We've got strange individuals who do in fact run open source software in their practices: David Bellamy is a guy who just uses Red Hat as a server and router and so on, Adrian's gone a lot further, but no doubt he'll fill you in on all that.
Andrew Sims expressed an interest in coming to the meeting: indeed perhaps he should have been the one giving this talk. He's perhaps a typical example of the kind of person who is using free software in the NHS at the moment: he's the head of a clinical computing and device evaluation department in Newcastle--the kind of place that provides radioisotopes for thyroid scans, and research prostheses--physics applied to medicine. I sent him an email: "Do you use open source source software?" And back comes: "O yes, the department information system is based on MySQL running on Solaris," which reflects the fact that he has a 10 - 15 year expectation of his hardware, and one of the great attractions for him for open source is that he can just update applications and recompile them as new platforms come along, and get away from the planned obsolescence of proprietary software. And I asked him why he thought Open Source software wasn't more prevalent, and he said "Microsoft has become the new IBM. You can't get fired for buying it." A point that was made at the session also this morning.
OK: this slide illustrates my own attempt to use GNU/Linux software. I think it's still very much in the technical domain. It's hard to use, it's hard to understand. Although if you want to customise it, and customisability is the great attraction of it, that's appealing to techies, but it's nightmare for ordinary users.

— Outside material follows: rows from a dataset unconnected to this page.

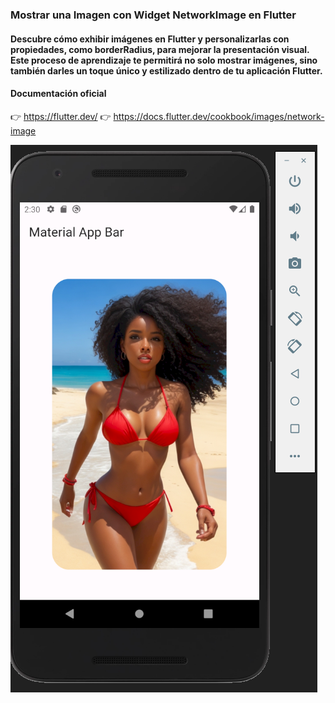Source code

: ### Mostrar una Imagen con Widget NetworkImage en Flutter

#### Descubre cómo exhibir imágenes en Flutter y personalizarlas con propiedades, como borderRadius, para mejorar la presentación visual. Este proceso de aprendizaje te permitirá no solo mostrar imágenes, sino también darles un toque único y estilizado dentro de tu aplicación Flutter.

#### Documentación oficial

👉 https://flutter.dev/
👉 https://docs.flutter.dev/cookbook/images/network-image

![](https://github.com/urian121/Aprendiendo-Flutter-desde-cero/blob/master/app_galeria_imgs/resultado-final-flutter.png)
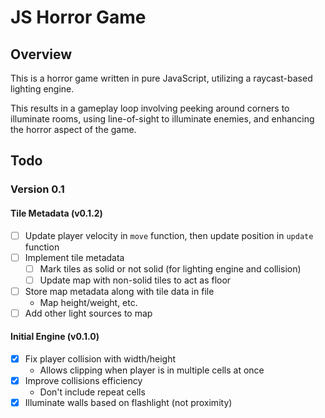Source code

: # JS Horror Game

## Overview

This is a horror game written in pure JavaScript, utilizing a raycast-based lighting engine.

This results in a gameplay loop involving peeking around corners to illuminate rooms, using line-of-sight to illuminate enemies, and enhancing the horror aspect of the game.

## Todo

### Version 0.1

#### Tile Metadata (v0.1.2)

- [ ] Update player velocity in `move` function, then update position in `update` function
- [ ] Implement tile metadata
  - [ ] Mark tiles as solid or not solid (for lighting engine and collision)
  - [ ] Update map with non-solid tiles to act as floor
- [ ] Store map metadata along with tile data in file
  - Map height/weight, etc.
- [ ] Add other light sources to map

#### Initial Engine (v0.1.0)

- [x] Fix player collision with width/height
  - Allows clipping when player is in multiple cells at once
- [x] Improve collisions efficiency
  - Don't include repeat cells
- [x] Illuminate walls based on flashlight (not proximity)

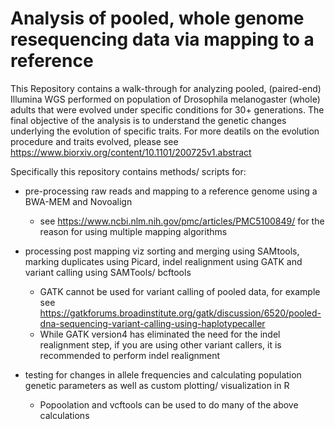 Analysis of pooled, whole genome resequencing data via mapping to a reference
=============================================================================

This Repository contains a walk-through for analyzing pooled, (paired-end) Illumina WGS performed on population of Drosophila melanogaster (whole) adults that were evolved under specific conditions for 30+ generations. The final objective of the analysis is to understand the genetic changes underlying the evolution of specific traits. For more deatils on the evolution procedure and traits evolved, please see https://www.biorxiv.org/content/10.1101/200725v1.abstract 

Specifically this repository contains methods/ scripts for:
- pre-processing raw reads and mapping to a reference genome using a BWA-MEM and Novoalign
  - see https://www.ncbi.nlm.nih.gov/pmc/articles/PMC5100849/ for the reason for using multiple mapping algorithms
  

- processing post mapping viz sorting and merging using SAMtools, marking duplicates using Picard, indel realignment using GATK and variant calling using SAMTools/ bcftools 
  - GATK cannot be used for variant calling of pooled data, for example see https://gatkforums.broadinstitute.org/gatk/discussion/6520/pooled-dna-sequencing-variant-calling-using-haplotypecaller
  - While GATK version4 has eliminated the need for the indel realignment step, if you are using other variant callers, it is recommended to perform indel realignment
  

- testing for changes in allele frequencies and calculating population genetic parameters as well as custom plotting/ visualization in R
  - Popoolation and vcftools can be used to do many of the above calculations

The main point that I wanted to make, is that many of these projects are largely individualistic. I think we need to do much more in terms of sales, marketing and PR. Those guys with the suits in IBM who do that are perhaps despised by technical people, but in fact they generate the desire for software, and I think the repository that is coming with the EU SPIRIT project will really help with this.

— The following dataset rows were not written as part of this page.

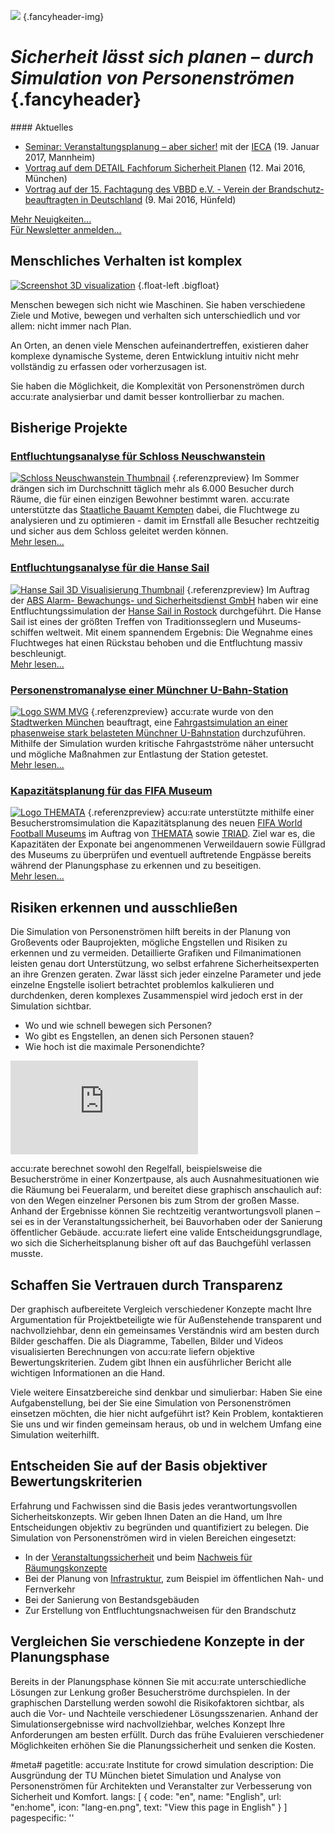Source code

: ![](/img/accurate-bild-start.jpg) {.fancyheader-img}
# *Sicherheit lässt sich planen – durch Simulation von Personenströmen* {.fancyheader}

<div class="float-right newsbox border" markdown="1">
#### Aktuelles

* [Seminar: Veranstaltungsplanung – aber sicher!](/news:2016-06-28-vortrag-workshop-siko-mannheim) mit der [IECA](http://www.ieca-mannheim.de/seminare/veranstaltungsplanung-aber-sicher-sicherheitskonzepte-fuer-gross-veranstaltungen-auf-grundlage-der-muster-versammlungsstaettenverordnung-mvstaettvo-mit-baustein-digitale-entfluchtungsanalysen/) (19. Januar 2017, Mannheim)
* [Vortrag auf dem DETAIL Fachforum Sicherheit Planen](/news:2016-05-12-vortrag-fachforum-sicherheit-planen) (12. Mai 2016, München)
* [Vortrag auf der 15. Fach&shy;tag&shy;ung des VBBD e.V. - Verein der Brand&shy;schutz&shy;be&shy;auf&shy;trag&shy;ten in Deutsch&shy;land](/news:2016-05-10-vortrag-bei-der-vbbd-fachtagung) (9. Mai 2016, Hünfeld)

[Mehr Neuigkeiten...](/news:archiv)  
[Für Newsletter anmelden...](http://eepurl.com/bS5vNL)
</div>

## Menschliches Verhalten ist komplex

[![Screenshot 3D visualization](/img/homepage-screen1.png)](simulation-entfluchtung-hanse-sail#ergebnis) {.float-left .bigfloat}

Menschen bewegen sich nicht wie Maschinen. Sie haben verschiedene Ziele und Motive, bewegen und verhalten sich unterschiedlich und vor allem: nicht immer nach Plan.

An Orten, an denen viele Menschen aufeinandertreffen, existieren daher komplexe dynamische Systeme, deren Entwicklung intuitiv nicht mehr vollständig zu erfassen oder vorherzusagen ist.

Sie haben die Möglichkeit, die Komplexität von Personenströmen durch accu:rate analysierbar und damit besser kontrollierbar zu machen.


## Bisherige Projekte

### [Entfluchtungsanalyse für Schloss Neuschwanstein](simulation-entfluchtungsanalyse-schloss-neuschwanstein)
[![Schloss Neuschwanstein Thumbnail](img/referenzen/neuschwanstein_02a_foto_anton_j_brandl_thumb.jpg)](simulation-entfluchtungsanalyse-schloss-neuschwanstein) {.referenzpreview}
Im Sommer drängen sich im Durchschnitt täglich mehr als 6.000 Besucher durch Räume, die für einen einzigen Bewohner bestimmt waren.
accu:rate unterstützte das [Staatliche Bauamt Kempten](http://www.stbake.bayern.de/) dabei, die Fluchtwege zu analysieren und zu optimieren - damit im Ernstfall alle Besucher rechtzeitig und sicher aus dem Schloss geleitet werden können.  
[Mehr lesen...](simulation-entfluchtungsanalyse-schloss-neuschwanstein)


### [Entfluchtungsanalyse für die Hanse Sail](simulation-entfluchtung-hanse-sail)
[![Hanse Sail 3D Visualisierung Thumbnail](img/referenzen/hanse-30grad-thumb.jpg "Hanse Sail 3D Visualisierung")](simulation-entfluchtung-hanse-sail) {.referenzpreview}
Im Auftrag der [ABS Alarm- Bewachungs- und Sicherheitsdienst GmbH](http://www.abs-sicherheitsdienst.de/) haben wir eine Entfluchtungs&shy;simulation der [Hanse Sail in Rostock](http://www.hansesail.com/) durchgeführt.
Die Hanse Sail ist eines der größten Treffen von Traditionsseglern und Museums&shy;schiffen weltweit.
Mit einem spannendem Ergebnis: Die Wegnahme eines Fluchtweges hat einen Rückstau behoben und die Entfluchtung massiv beschleunigt.  
[Mehr lesen...](simulation-entfluchtung-hanse-sail)


### [Personenstromanalyse einer Münchner U-Bahn-Station](personenstromanalyse-ubahn-station-muenchen-mvg)
[![Logo SWM MVG](img/referenzen/logo-swm-mvg.png)](personenstromanalyse-ubahn-station-muenchen-mvg) {.referenzpreview}
accu:rate wurde von den [Stadtwerken München](https://www.swm.de/) beauftragt, eine [Fahrgast&shy;simulation an einer phasenweise stark belasteten Münchner U-Bahnstation](personenstromanalyse-ubahn-station-muenchen-mvg) durchzuführen.
Mithilfe der Simulation wurden kritische Fahrgastströme näher untersucht und mögliche Maßnahmen zur Entlastung der Station getestet.  
[Mehr lesen...](personenstromanalyse-ubahn-station-muenchen-mvg)


### [Kapazitätsplanung für das FIFA Museum](simulation-sportmuseum)
[![Logo THEMATA](img/referenzen/themata-logo.png)](simulation-sportmuseum) {.referenzpreview}
accu:rate unterstützte mithilfe einer Besucher&shy;strom&shy;simulation die Kapazitäts&shy;planung des neuen [FIFA World Football Museums](http://de.fifamuseum.com/) im Auftrag von [THEMATA](http://www.themata.de/) sowie [TRIAD](https://www.triad.de/de/projekte/fifa-world-football-museum/).
Ziel war es, die Kapazitäten der Exponate bei angenommenen Verweil&shy;dauern sowie Füllgrad des Museums zu überprüfen und eventuell auftretende Engpässe bereits während der Planungs&shy;phase zu erkennen und zu beseitigen.  
[Mehr lesen...](simulation-sportmuseum)


## Risiken erkennen und ausschließen

Die Simulation von Personenströmen hilft bereits in der Planung von Großevents oder Bauprojekten, mögliche Engstellen und Risiken zu erkennen und zu vermeiden.
Detaillierte Grafiken und Filmanimationen leisten genau dort Unterstützung, wo selbst erfahrene Sicherheitsexperten an ihre Grenzen geraten.
Zwar lässt sich jeder einzelne Parameter und jede einzelne Engstelle isoliert betrachtet problemlos kalkulieren und durchdenken, deren komplexes Zusammenspiel wird jedoch erst in der Simulation sichtbar.

- Wo und wie schnell bewegen sich Personen?
- Wo gibt es Engstellen, an denen sich Personen stauen?
- Wie hoch ist die maximale Personendichte?

<div class='embed-container'><iframe src='https://www.youtube.com/embed/sw1zICjwpV4?rel=0' frameborder='0' allowfullscreen></iframe></div>

accu:rate berechnet sowohl den Regelfall, beispielsweise die Besucherströme in einer Konzertpause, als auch Ausnahmesituationen wie die Räumung bei Feueralarm, und bereitet diese graphisch anschaulich auf: von den Wegen einzelner Personen bis zum Strom der großen Masse.
Anhand der Ergebnisse können Sie rechtzeitig verantwortungsvoll planen – sei es in der Veranstaltungssicherheit, bei Bauvorhaben oder der Sanierung öffentlicher Gebäude.
accu:rate liefert eine valide Entscheidungsgrundlage, wo sich die Sicherheitsplanung bisher oft auf das Bauchgefühl verlassen musste.


## Schaffen Sie Vertrauen durch Transparenz

Der graphisch aufbereitete Vergleich verschiedener Konzepte macht Ihre Argumentation für Projektbeteiligte wie für Außenstehende transparent und nachvollziehbar, denn ein gemeinsames Verständnis wird am besten durch Bilder geschaffen.
Die als Diagramme, Tabellen, Bilder und Videos visualisierten Berechnungen von accu:rate liefern objektive Bewertungskriterien.
Zudem gibt Ihnen ein ausführlicher Bericht alle wichtigen Informationen an die Hand.

Viele weitere Einsatzbereiche sind denkbar und simulierbar: Haben Sie eine Aufgabenstellung, bei der Sie eine Simulation von Personenströmen einsetzen möchten, die hier nicht aufgeführt ist?
Kein Problem, kontaktieren Sie uns und wir finden gemeinsam heraus, ob und in welchem Umfang eine Simulation weiterhilft.


## Entscheiden Sie auf der Basis objektiver Bewertungskriterien

Erfahrung und Fachwissen sind die Basis jedes verantwortungsvollen Sicherheitskonzepts.
Wir geben Ihnen Daten an die Hand, um Ihre Entscheidungen objektiv zu begründen und quantifiziert zu belegen.
Die Simulation von Personenströmen wird in vielen Bereichen eingesetzt:

- In der [Veranstaltungssicherheit](/veranstaltungssicherheit) und beim [Nachweis für Räumungskonzepte](raeumungskonzepte)
- Bei der Planung von [Infrastruktur](/infrastrukturelle-gebaeude), zum Beispiel im öffentlichen Nah- und Fernverkehr
- Bei der Sanierung von Bestandsgebäuden
- Zur Erstellung von Entfluchtungsnachweisen für den Brandschutz


## Vergleichen Sie verschiedene Konzepte in der Planungsphase

Bereits in der Planungsphase können Sie mit accu:rate unterschiedliche Lösungen zur Lenkung großer Besucherströme durchspielen.
In der graphischen Darstellung werden sowohl die Risikofaktoren sichtbar, als auch die Vor- und Nachteile verschiedener Lösungsszenarien.
Anhand der Simulationsergebnisse wird nachvollziehbar, welches Konzept Ihre Anforderungen am besten erfüllt.
Durch das frühe Evaluieren verschiedener Möglichkeiten erhöhen Sie die Planungssicherheit und senken die Kosten.


#meta#
pagetitle: accu:rate Institute for crowd simulation
description: Die Ausgründung der TU München bietet Simulation und Analyse von Personenströmen für Architekten und Veranstalter zur Verbesserung von Sicherheit und Komfort.
langs: [
    { code: "en", name: "English", url: "en:home", icon: "lang-en.png", text: "View this page in English" }
]
pagespecific: '<link rel="alternate" href="http://www.accu-rate.de/" hreflang="x-default" />'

Let's just skip through this. That's what I'm working towards: it would be nice to have a top to bottom open source GP system; we need to clarify the issue of Crown Copyright: obviously it's better to work with an existing code base rather than start from scratch. A faculty of intranetteurs? I hope that doesn't sound too much like a disgraceful perversion. This is my idea for how we might harness the individualistic nature of current development and perhaps encourage people to share tools and content freely.
I think we've really had questions, haven't we? Shall we carry on with our four panel speakers, and then after tea we have a session for questions from the floor and general discussion. I'm actually pleased to see that people are coming up with sharp points, because it's terrible when you give a long talk and then people just sit there and then you go away.